[MariaDB discuss] Re: Transaction Log Flushing got worse again in 10.5.23 -> 10.5.24

11 Apr 2024

      Hi Gordan,

On Wed, Apr 10, 2024 at 2:37 PM Gordan Bobic <gordan.bobic@gmail.com> wrote:
...
As a starting point, can we agree that the sawtooth pattern on the
checkpoint age as per the attached screenshot is not sane behaviour
when exposed to a steady but not overwhelming stream of writes?
Yes and no (see below). I am sorry that I did not realize that the
graphs that you attached in your previous message were actually
displaying the checkpoint age and not for example the system
throughput (transactions per second). The legend was very small and
not part of the file name.
...
...
I see that your innodb_log_file_size is only a quarter of the
innodb_buffer_pool_size. Increasing it could reduce the need to write
out dirty pages.
Can you elaborate on what innodb_log_file_size has to do with the
innodb_buffer_pool_size?
AFAIK:
- Buffer pool is sized to cache the active working data set.
- Redo log is (or was, back when it worked correctly) sized to absorb
the peak burst of writes and prevent write stalls caused by it filling
up. Any bigger than that, and all it is achieving is slowing down a
startup after a dirty shutdown for no good reason.
These two things are not directly related, are they?
The relation that I had in my mind is that a larger
innodb_log_file_size can help reduce write amplification.
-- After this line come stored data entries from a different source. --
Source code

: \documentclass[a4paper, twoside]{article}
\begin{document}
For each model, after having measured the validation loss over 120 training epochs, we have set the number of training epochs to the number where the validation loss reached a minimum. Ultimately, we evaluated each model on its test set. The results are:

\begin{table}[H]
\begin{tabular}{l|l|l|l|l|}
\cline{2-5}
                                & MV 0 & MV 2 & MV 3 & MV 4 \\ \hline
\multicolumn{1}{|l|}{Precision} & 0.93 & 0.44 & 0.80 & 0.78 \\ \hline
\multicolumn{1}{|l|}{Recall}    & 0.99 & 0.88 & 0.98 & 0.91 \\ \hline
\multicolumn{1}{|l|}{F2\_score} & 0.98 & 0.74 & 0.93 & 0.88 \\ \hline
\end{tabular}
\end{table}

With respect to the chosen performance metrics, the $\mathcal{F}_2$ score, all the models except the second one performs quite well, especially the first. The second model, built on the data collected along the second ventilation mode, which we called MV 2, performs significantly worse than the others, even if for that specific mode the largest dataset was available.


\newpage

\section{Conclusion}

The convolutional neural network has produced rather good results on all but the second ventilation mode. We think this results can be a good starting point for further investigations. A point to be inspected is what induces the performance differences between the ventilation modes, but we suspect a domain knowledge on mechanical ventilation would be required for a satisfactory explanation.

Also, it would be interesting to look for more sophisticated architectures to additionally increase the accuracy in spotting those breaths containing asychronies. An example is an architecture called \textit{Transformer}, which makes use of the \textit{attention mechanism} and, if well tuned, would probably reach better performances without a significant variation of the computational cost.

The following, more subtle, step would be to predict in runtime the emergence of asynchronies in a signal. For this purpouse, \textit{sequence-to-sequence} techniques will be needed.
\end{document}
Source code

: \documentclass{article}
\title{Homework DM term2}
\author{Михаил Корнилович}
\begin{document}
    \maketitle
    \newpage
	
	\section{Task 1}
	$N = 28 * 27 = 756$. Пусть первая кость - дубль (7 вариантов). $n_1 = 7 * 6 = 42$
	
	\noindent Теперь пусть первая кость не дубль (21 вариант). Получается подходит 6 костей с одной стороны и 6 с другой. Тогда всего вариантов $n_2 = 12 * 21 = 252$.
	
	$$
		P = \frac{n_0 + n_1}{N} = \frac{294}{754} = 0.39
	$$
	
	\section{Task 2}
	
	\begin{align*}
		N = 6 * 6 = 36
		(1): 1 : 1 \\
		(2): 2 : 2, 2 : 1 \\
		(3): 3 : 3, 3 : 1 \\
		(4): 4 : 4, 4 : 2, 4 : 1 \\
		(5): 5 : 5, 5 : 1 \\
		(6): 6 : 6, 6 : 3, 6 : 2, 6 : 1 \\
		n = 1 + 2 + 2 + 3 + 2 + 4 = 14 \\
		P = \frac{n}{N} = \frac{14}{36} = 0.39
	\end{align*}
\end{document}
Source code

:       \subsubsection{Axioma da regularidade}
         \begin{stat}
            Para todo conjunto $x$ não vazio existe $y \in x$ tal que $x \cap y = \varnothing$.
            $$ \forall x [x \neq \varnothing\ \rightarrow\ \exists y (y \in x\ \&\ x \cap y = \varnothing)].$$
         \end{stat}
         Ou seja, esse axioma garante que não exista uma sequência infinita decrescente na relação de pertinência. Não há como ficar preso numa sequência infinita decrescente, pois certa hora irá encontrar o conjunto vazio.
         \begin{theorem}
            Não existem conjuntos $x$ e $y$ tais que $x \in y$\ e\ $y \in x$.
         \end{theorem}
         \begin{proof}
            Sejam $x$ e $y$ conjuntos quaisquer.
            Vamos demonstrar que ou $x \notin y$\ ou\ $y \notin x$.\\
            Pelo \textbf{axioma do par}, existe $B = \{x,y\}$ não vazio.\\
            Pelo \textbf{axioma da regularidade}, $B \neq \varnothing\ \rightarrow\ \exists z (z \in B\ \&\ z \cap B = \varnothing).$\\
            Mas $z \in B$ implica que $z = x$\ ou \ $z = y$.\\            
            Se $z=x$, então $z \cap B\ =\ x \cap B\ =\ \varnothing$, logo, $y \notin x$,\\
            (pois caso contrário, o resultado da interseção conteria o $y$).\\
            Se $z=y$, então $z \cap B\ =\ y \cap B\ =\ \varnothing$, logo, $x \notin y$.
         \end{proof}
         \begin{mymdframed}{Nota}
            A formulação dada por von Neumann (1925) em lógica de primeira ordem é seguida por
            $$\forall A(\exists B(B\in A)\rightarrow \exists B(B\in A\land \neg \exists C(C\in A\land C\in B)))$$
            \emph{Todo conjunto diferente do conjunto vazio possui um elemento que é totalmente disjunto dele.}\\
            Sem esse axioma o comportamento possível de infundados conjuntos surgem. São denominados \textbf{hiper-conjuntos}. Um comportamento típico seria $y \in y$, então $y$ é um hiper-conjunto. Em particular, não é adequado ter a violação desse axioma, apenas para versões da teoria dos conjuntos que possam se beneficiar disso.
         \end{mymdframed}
If the same
pages are modified over and over again and they fit in the buffer
pool, then using a small log file size would force rewrites of those
pages from the buffer pool to datafiles; in
https://smalldatum.blogspot.com/2022/10/reasons-for-writeback-with-update-in...
this is called "LSN trigger."

I improved the recovery speed in 10.6 and more in 10.11, in
https://jira.mariadb.org/browse/MDEV-29911. Before that fix, in my
test, crash recovery could take 3 times the time that it took to
generate those log records in the first place.
...
...
I don't remember what exactly
innodb_log_write_ahead_size was supposed to do. The log writing was
simplified and made compatible with O_DIRECT and physical block sizes
up to 4096 bytes, in MDEV-14425, which is available in MariaDB Server
10.11.
innodb_log_write_ahead_size is supposed to ensure that redo log is
padded out to that size.
In my case it is done to line it up with InnoDB page size because it
is on ZFS (which doesn't support O_DIRECT yet), and I want to make
sure that writes are aligned to ZFS recordsize to evade
read-modify-write overhead.
But I don't think that is particularly relevant to the main point of
this thread.
Right, unlike the Subject hints, this thread seems to be about data
page flushing and not log flushing. In any case, the last log block
will typically be filled partially and will be overwritten as further
log records are appended to the buffer. When implementing MDEV-14425,
I experimented with an option to pad the last log block with dummy
records, so that the next write would be guaranteed to start at the
next block, but I could not get the logic right. Possibly, some
additional logic to determine the ZFS recordsize may be necessary in
10.11. If it can be configured per-file, I think that it would be best
to use the minimum ZFS recordsize and disable compression on the
ib_logfile0.

What you seem to be looking for is a steady stream of data pages
flushing in the background, to keep the checkpoint age within some
bounds.

The default value of the parameter innodb_max_dirty_pages_pct is 90,
which means that up to 90% of the buffer pool is allowed to be filled
with dirty pages. When this ratio is exceeded, the
buf_flush_page_cleaner thread is supposed to write innodb_io_capacity
pages per second.

In addition to this, there are two "adaptive flushing" mechanisms that
could help.

The "idle flushing" is connected to SET GLOBAL
innodb_max_dirty_pages_pct_low, which is disabled (0) by default. If
you set innodb_max_dirty_pages_pct_low to a positive value below
innodb_max_dirty_pages_pct, then the buf_flush_page_cleaner thread
should write innodb_io_capacity pages per second whenever there are no
transactions being committed and no pending reads into the buffer
pool.

There is also SET GLOBAL innodb_adaptive_flushing (ON by default),
which will cause the buf_flush_page_cleaner() to write out
page_cleaner_flush_pages_recommendation() pages per second. I am
guessing that this could be the source of the regression that you
observed. That function was changed in the following:
https://github.com/MariaDB/server/commit/9a545eb67ca8a666b87fc0aa8d22fe0a01c...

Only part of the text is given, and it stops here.